The Debriefing Phase:

• Surgeon reviews important items

• Anesthesiologist reviews important items

• Nurse reviews correct counts

Will a surgical safety checklist be used on my child?

If your child undergoes a surgery at CHEO, you can expect that the surgical safety checklist will be used as part of the procedure. It will be used by our health care team before, during and after your child's surgery to help the health care team familiarize themselves with your child's medical history and any special requirements that may be needed for his or her individual case.

How is the indicator calculated?

The percent compliance is calculated as follows:

 # of times all three phases of the surgical safety checklist was performed x 100 = % compliance

                                 Total surgeries

The surgical safety checklist is considered “performed” when the designated checklist coordinator confirms that surgical team members have implemented and/or addressed all of the necessary tasks and items in each of the three phases: Briefing; Time Out; and Debriefing.

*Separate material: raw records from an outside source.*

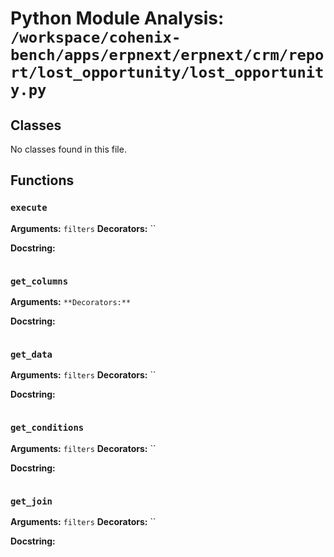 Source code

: # Python Module Analysis: `/workspace/cohenix-bench/apps/erpnext/erpnext/crm/report/lost_opportunity/lost_opportunity.py`

## Classes

No classes found in this file.


## Functions

### `execute`
**Arguments:** `filters`
**Decorators:** ``

**Docstring:**
```

```
### `get_columns`
**Arguments:** ``
**Decorators:** ``

**Docstring:**
```

```
### `get_data`
**Arguments:** `filters`
**Decorators:** ``

**Docstring:**
```

```
### `get_conditions`
**Arguments:** `filters`
**Decorators:** ``

**Docstring:**
```

```
### `get_join`
**Arguments:** `filters`
**Decorators:** ``

**Docstring:**
```

```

Therefore, the SSCL compliance indicator is a process measure, measuring the degree to which all three phases of the SSCL was performed correctly and appropriately for each surgical patient.

The aim of the checklist is not to be cumbersome or to take a significant amount of time, ut to engage the whole team in key conversations about the patient and the procedure. Many organizations such as CHEO do this now – but perhaps not in an organized fashion with all team members present and contributing to that conversation. Any one of the Surgical Team can lead the checklist conversation – Anesthesia, Nursing or the Surgeon.